Enfin, le lancement d’un film ne se faisant plus aujourd’hui sans sa campagne de publicité soutenue par un slogan plus ou moins mystérieux et prometteur, cette enquête ne pouvait en faire l’économie. Voici donc quelques épigraphes. Première accumulation. Il va falloir s’y faire. Le futur en sera saturé.

 

Nous pénétrons dans le 21ème siècle avec les pouvoirs d’un demi-dieu et les instincts d’un primate.

Thierry Gaudin

Le futur a été créé pour être changé.

Paulo Coelho

Ne t’écarte pas des futurs possibles avant d’être certain que tu n’as rien à apprendre d’eux.

Richard Bach

Philosophiquement parlant, la mémoire n’est pas un prodige moindre que la divination du futur.

Jorge Luis Borge

Je ne pense jamais au futur. Il vient bien assez tôt.

Albert Einstein

L’urgence, c’est le pressant avenir immédiat … le futur en train de se faire présent.

Vladimir Jankélévitch

… une fois qu’on a goûté au futur on ne peut pas revenir en arrière.

Paul Auster

Pour voir le futur, il faut regarder derrière soi.

La Bible

Tout porte à croire qu’il existe un certain point de l’esprit d’où la vie et la mort, le réel et l’imaginaire, le passé et le futur, le communicable et l’incommunicable, le haut et le bas cessent d’être perçus contradictoirement.

André Breton

Les empires du futur seront spirituels.

Churchill

Plus vous saurez regarder loin dans le passé, plus vous verrez loin dans le futur.

Churchill

Le futur n’est plus ce qu’il était.

André Fontaine
Le futur appartient à celui qui a la plus longue mémoire.

Nietzsche

Je préfère un futur imprévisible à un futur imposteur.

Maurice Schumann

La sagesse du futur, celle qui évitera le suicide de l’humanité, ne consistera plus à gagner du temps mais à le remplir, à le vivre, à en prendre toute la mesure.

Jacques Attali

Le futur c’est tout de suite

Guy Sorman

L’avenir est trop immense pour qu’elle l’imagine, il arrivera, c’est tout

Annie Ernaux

Le futur peut exister indépendamment de l’avenir qui lui n’est certain de rien. Le miracle serait que nous puissions marcher sur l’abîme.

Mais les miracles

Ne sont pas éternels

Michel Gorsse

 

Et surtout…

… le futur est déjà là. Simplement, il n’est pas réparti de manière uniforme 

Robert Metcalfe

… c’est bien en effet ce qu’on va constater : un assemblage hétéroclite de champs temporels.

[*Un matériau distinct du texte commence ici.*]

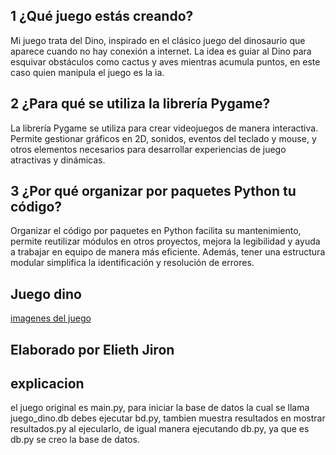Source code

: ## 1 ¿Qué juego estás creando?
Mi juego trata del Dino, inspirado en el clásico juego del dinosaurio que aparece cuando no hay conexión a internet. La idea es guiar al Dino para esquivar obstáculos como cactus y aves mientras acumula puntos, en este caso quien manipula el juego es la ia.

## 2 ¿Para qué se utiliza la librería Pygame?
La librería Pygame se utiliza para crear videojuegos de manera interactiva. Permite gestionar gráficos en 2D, sonidos, eventos del teclado y mouse, y otros elementos necesarios para desarrollar experiencias de juego atractivas y dinámicas.

## 3 ¿Por qué organizar por paquetes Python tu código?
Organizar el código por paquetes en Python facilita su mantenimiento, permite reutilizar módulos en otros proyectos, mejora la legibilidad y ayuda a trabajar en equipo de manera más eficiente. Además, tener una estructura modular simplifica la identificación y resolución de errores.

## Juego dino 
[imagenes del juego](assets/imagenes/image.png)

## Elaborado por Elieth Jiron

## explicacion
el juego original es main.py, para iniciar la base de datos la cual se llama juego_dino.db debes ejecutar bd.py, tambien muestra resultados en mostrar resultados.py al ejecularlo, de igual manera ejecutando db.py, ya que es db.py se creo la base de datos.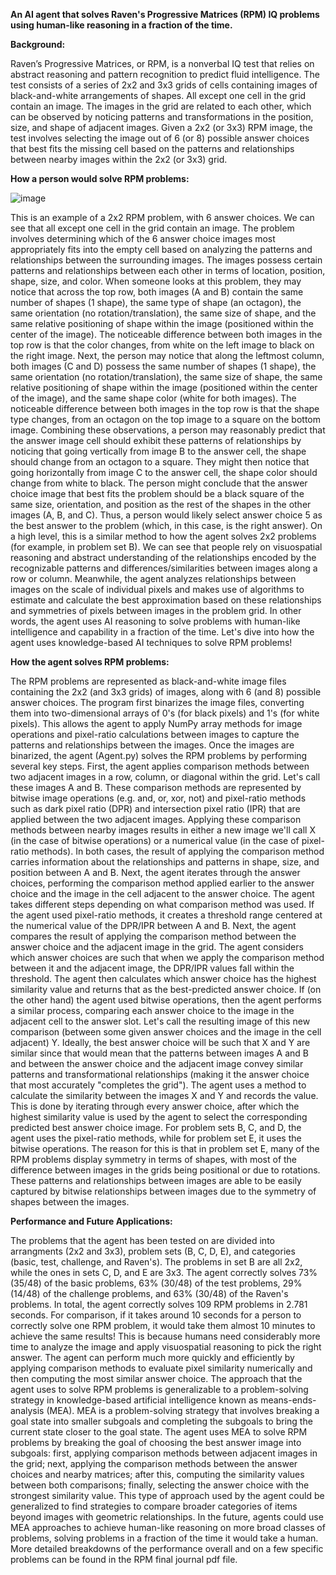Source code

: **An AI agent that solves Raven's Progressive Matrices (RPM) IQ problems using human-like reasoning in a fraction of the time.**

**Background:**

Raven’s Progressive Matrices, or RPM, is a nonverbal IQ test that relies on abstract reasoning and pattern recognition to predict fluid intelligence.
The test consists of a series of 2x2 and 3x3 grids of cells containing images of black-and-white arrangements of shapes.
All except one cell in the grid contain an image.
The images in the grid are related to each other, which can be observed by noticing patterns and transformations in the position, size, and shape of adjacent images.
Given a 2x2 (or 3x3) RPM image, the test involves selecting the image out of 6 (or 8) possible answer choices that best fits the missing cell based on the patterns and relationships between nearby images within the 2x2 (or 3x3) grid.

**How a person would solve RPM problems:**

![image](https://github.com/user-attachments/assets/c924784f-afc3-44d2-90a1-22e3602510e0)

This is an example of a 2x2 RPM problem, with 6 answer choices.
We can see that all except one cell in the grid contain an image.
The problem involves determining which of the 6 answer choice images most appropriately fits into the empty cell based on analyzing the patterns and relationships between the surrounding images.
The images possess certain patterns and relationships between each other in terms of location, position, shape, size, and color.
When someone looks at this problem, they may notice that across the top row, both images (A and B) contain the same number of shapes (1 shape), the same type of shape (an octagon), the same orientation (no rotation/translation), the same size of shape, and the same relative positioning of shape within the image (positioned within the center of the image).
The noticeable difference between both images in the top row is that the color changes, from white on the left image to black on the right image.
Next, the person may notice that along the leftmost column, both images (C and D) possess the same number of shapes (1 shape), the same orientation (no rotation/translation), the same size of shape, the same relative positioning of shape within the image (positioned within the center of the image), and the same shape color (white for both images).
The noticeable difference between both images in the top row is that the shape type changes, from an octagon on the top image to a square on the bottom image.
Combining these observations, a person may reasonably predict that the answer image cell should exhibit these patterns of relationships by noticing that going vertically from image B to the answer cell, the shape should change from an octagon to a square.
They might then notice that going horizontally from image C to the answer cell, the shape color should change from white to black.
The person might conclude that the answer choice image that best fits the problem should be a black square of the same size, orientation, and position as the rest of the shapes in the other images (A, B, and C).
Thus, a person would likely select answer choice 5 as the best answer to the problem (which, in this case, is the right answer).
On a high level, this is a similar method to how the agent solves 2x2 problems (for example, in problem set B).
We can see that people rely on visuospatial reasoning and abstract understanding of the relationships encoded by the recognizable patterns and differences/similarities between images along a row or column.
Meanwhile, the agent analyzes relationships between images on the scale of individual pixels and makes use of algorithms to estimate and calculate the best approximation based on these relationships and symmetries of pixels between images in the problem grid.
In other words, the agent uses AI reasoning to solve problems with human-like intelligence and capability in a fraction of the time.
Let's dive into how the agent uses knowledge-based AI techniques to solve RPM problems!

**How the agent solves RPM problems:**

The RPM problems are represented as black-and-white image files containing the 2x2 (and 3x3 grids) of images, along with 6 (and 8) possible answer choices.
The program first binarizes the image files, converting them into two-dimensional arrays of 0's (for black pixels) and 1's (for white pixels).
This allows the agent to apply NumPy array methods for image operations and pixel-ratio calculations between images to capture the patterns and relationships between the images.
Once the images are binarized, the agent (Agent.py) solves the RPM problems by performing several key steps.
First, the agent applies comparison methods between two adjacent images in a row, column, or diagonal within the grid.
Let's call these images A and B.
These comparison methods are represented by bitwise image operations (e.g. and, or, xor, not) and pixel-ratio methods such as dark pixel ratio (DPR) and intersection pixel ratio (IPR) that are applied between the two adjacent images.
Applying these comparison methods between nearby images results in either a new image we'll call X (in the case of bitwise operations) or a numerical value (in the case of pixel-ratio methods).
In both cases, the result of applying the comparison method carries information about the relationships and patterns in shape, size, and position between A and B.
Next, the agent iterates through the answer choices, performing the comparison method applied earlier to the answer choice and the image in the cell adjacent to the answer choice.
The agent takes different steps depending on what comparison method was used.
If the agent used pixel-ratio methods, it creates a threshold range centered at the numerical value of the DPR/IPR between A and B.
Next, the agent compares the result of applying the comparison method between the answer choice and the adjacent image in the grid.
The agent considers which answer choices are such that when we apply the comparison method between it and the adjacent image, the DPR/IPR values fall within the threshold.
The agent then calculates which answer choice has the highest similarity value and returns that as the best-predicted answer choice.
If (on the other hand) the agent used bitwise operations, then the agent performs a similar process, comparing each answer choice to the image in the adjacent cell to the answer slot.
Let's call the resulting image of this new comparison (between some given answer choices and the image in the cell adjacent) Y.
Ideally, the best answer choice will be such that X and Y are similar since that would mean that the patterns between images A and B and between the answer choice and the adjacent image convey similar patterns and transformational relationships (making it the answer choice that most accurately "completes the grid").
The agent uses a method to calculate the similarity between the images X and Y and records the value.
This is done by iterating through every answer choice, after which the highest similarity value is used by the agent to select the corresponding predicted best answer choice image.
For problem sets B, C, and D, the agent uses the pixel-ratio methods, while for problem set E, it uses the bitwise operations.
The reason for this is that in problem set E, many of the RPM problems display symmetry in terms of shapes, with most of the difference between images in the grids being positional or due to rotations.
These patterns and relationships between images are able to be easily captured by bitwise relationships between images due to the symmetry of shapes between the images.

**Performance and Future Applications:**

The problems that the agent has been tested on are divided into arrangments (2x2 and 3x3), problem sets (B, C, D, E), and categories (basic, test, challenge, and Raven's).
The problems in set B are all 2x2, while the ones in sets C, D, and E are 3x3.
The agent correctly solves 73% (35/48) of the basic problems, 63% (30/48) of the test problems, 29% (14/48) of the challenge problems, and 63% (30/48) of the Raven's problems.
In total, the agent correctly solves 109 RPM problems in 2.781 seconds.
For comparison, if it takes around 10 seconds for a person to correctly solve one RPM problem, it would take them almost 10 minutes to achieve the same results!
This is because humans need considerably more time to analyze the image and apply visuospatial reasoning to pick the right answer.
The agent can perform much more quickly and efficiently by applying comparison methods to evaluate pixel similarity numerically and then computing the most similar answer choice.
The approach that the agent uses to solve RPM problems is generalizable to a problem-solving strategy in knowledge-based artificial intelligence known as means-ends-analysis (MEA).
MEA is a problem-solving strategy that involves breaking a goal state into smaller subgoals and completing the subgoals to bring the current state closer to the goal state.
The agent uses MEA to solve RPM problems by breaking the goal of choosing the best answer image into subgoals: first, applying comparison methods between adjacent images in the grid; next, applying the comparison methods between the answer choices and nearby matrices; after this, computing the similarity values between both comparisons; finally, selecting the answer choice with the strongest similarity value.
This type of approach used by the agent could be generalized to find strategies to compare broader categories of items beyond images with geometric relationships.
In the future, agents could use MEA approaches to achieve human-like reasoning on more broad classes of problems, solving problems in a fraction of the time it would take a human.
More detailed breakdowns of the performance overall and on a few specific problems can be found in the RPM final journal pdf file.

Au fond personne ne sait rien sur rien. Le futur, c’est très intéressant, c’est très instable, c’est tout de suite, dit donc Guy Sorman dans son blog. C’est bien là le propos. Ce futur incertain n’est peut-être que notre présent en costume.

Bien sûr, le trivial et le futile sont de la partie.

Peut-être surtout ça : la banalité quotidienne. Mais on peut toujours la réenchanter. C’est très tendance, le réenchantement, c’est preuve de bonne humeur et de bonne volonté. C’est notre liberté et on va en avoir besoin.